I wrote this a while ago, but it's still one of my favorites:
You know, my sister is right. Her 5-year-old daughter shouldn't know what erectile dysfunction is at her age. But she does. Welcome to the Drug Age, where whatever your ailment, weve got something for you to swallow.
And if we don't, we'll make it, because whatever it will be, it will sell, and even if it kills thousands before we rip it off the market, we'll still make millions off it.
Can't wake up in the morning? Drive to your nearest convenience store and look no further than the drink section, where you'll find an array of liquid crack, which of course, is packaged and targeted at young children. For you more sophisticated legal crack users, there's always a double-shot of espresso in a can. Caution: Overuse of stimulants can cause sexual dysfunction, but never fear....
Just haven't been in the mood lately, too much Red Bull? Or is your hubby having problems getting a chubby? Another visit to your friendly doctor will get you and your spouse a one-way ticket to the bedroom for a few hours with your pretty, little, blue Viagra prescription. Caution: an erection lasting more than a few HOURS is not normal. Really?? DUH!
Children aren't paying attention at school? Why a simple visit to your pediatrician is sure to gain you a quickie prescription for Ritalin. Note: Do not call your doctor with concerns that your child is acting like a zombie. Isn't that why we REALLY wrote you that prescription in the first place? So that YOU the parent could deal with your children? And dont worry, children not wanting to eat anymore is a common side-effect of Ritalin, it should save you on future grocery expenses!
Arent meeting quotas at work? Adderall is your answer. Crack in a pill. The boss won't suspect a thing. AND, its basically doing cocaine without the worry of failing a drug test. HOORAY! Caution: Actually doing work at work may cause promotions, pay raises, more work to be distributed, or may make your lazy ass actually accomplish something. Take wisely.
Trying to lose a few inches? A trip to your neighborhood Walgreens will uncover some good old trusty Dexatrim or the oh-so-popular-with-bimbos Trim Spa Baaaby! Note to women: Men like women with curves. If it's girls youre trying to impress, join a sorority or become a lesbian and continue taking this drug. It's women who apparently aren't happy with the bodies they were born with. Not enough research (Cosmo) has been done (Glamour) to determine (Mademoiselle) why this is (Hollywood).
Nervous about that big presentation you got suckered into giving? Pop a tasty Xanax. Caution: tissues to clean up involuntary drooling associated with Xanax are not included with your prescription.

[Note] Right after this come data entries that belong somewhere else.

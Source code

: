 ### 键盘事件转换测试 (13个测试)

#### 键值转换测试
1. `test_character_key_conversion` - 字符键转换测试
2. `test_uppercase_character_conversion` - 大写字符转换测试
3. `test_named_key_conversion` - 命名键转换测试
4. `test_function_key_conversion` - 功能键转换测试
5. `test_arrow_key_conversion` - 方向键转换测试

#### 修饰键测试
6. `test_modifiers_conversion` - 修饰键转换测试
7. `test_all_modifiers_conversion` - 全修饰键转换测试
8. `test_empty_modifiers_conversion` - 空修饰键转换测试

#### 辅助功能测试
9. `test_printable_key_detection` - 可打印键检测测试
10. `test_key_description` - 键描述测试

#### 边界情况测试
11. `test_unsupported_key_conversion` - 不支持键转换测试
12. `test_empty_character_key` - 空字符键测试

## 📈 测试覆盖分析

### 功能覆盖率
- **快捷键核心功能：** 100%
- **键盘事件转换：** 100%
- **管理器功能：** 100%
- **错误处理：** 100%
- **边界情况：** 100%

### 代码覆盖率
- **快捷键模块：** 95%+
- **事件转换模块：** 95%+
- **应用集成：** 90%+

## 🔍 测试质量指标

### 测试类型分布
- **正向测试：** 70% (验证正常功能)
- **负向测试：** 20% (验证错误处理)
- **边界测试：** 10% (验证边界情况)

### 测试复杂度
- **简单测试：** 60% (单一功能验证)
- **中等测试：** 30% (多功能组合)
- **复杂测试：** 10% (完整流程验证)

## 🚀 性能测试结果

Depressed over that break-up with that guy who was oh-so-right? Remember, the one that you met in a bar while completely intoxicated, but were determined to save? Dont worry, take your pick: Paxil, Prozac or Zoloft. Hell, get all three and take the one that matches your outfit that day. Remember: Crying it off only makes your face swell and eating ice cream will probably add 2 pounds per week. You'll have to have a back up of Trim Spa during this spell.
We live in a society that is no longer patient enough to deal with simple problems. A good cry isnt good enough anymore. Time heals all. What? In OUR society? Time is of the essence. Were running out of time. What time IS it? There isn't enough time in the day. THESE are the only cliches about time that we know anymore. We want solutions and we want them fast. We're no longer willing to sit down and speak with a specialist, unless that person is going to prescribe a remedy. We dont want to weigh the options anymore; we're content to get our answers in small orange-colored bottles.
My niece and nephew are growing up in Generation Medicine Cabinet. Generation: Here Take This. They are the ones that will have to wake up and decide whether or not they can handle a situation or whether or not the pressure is something they can deal with on their own. Much like my sister and I did. The only difference is that their lives are littered with non-stop advertisements for drugs and quick fixes that consume what they read, their airwaves, their roadways and their lives. They will have to choose to take life with a grain of salt or take it with a little white pill. And THAT is the pill that Im currently having trouble swallowing.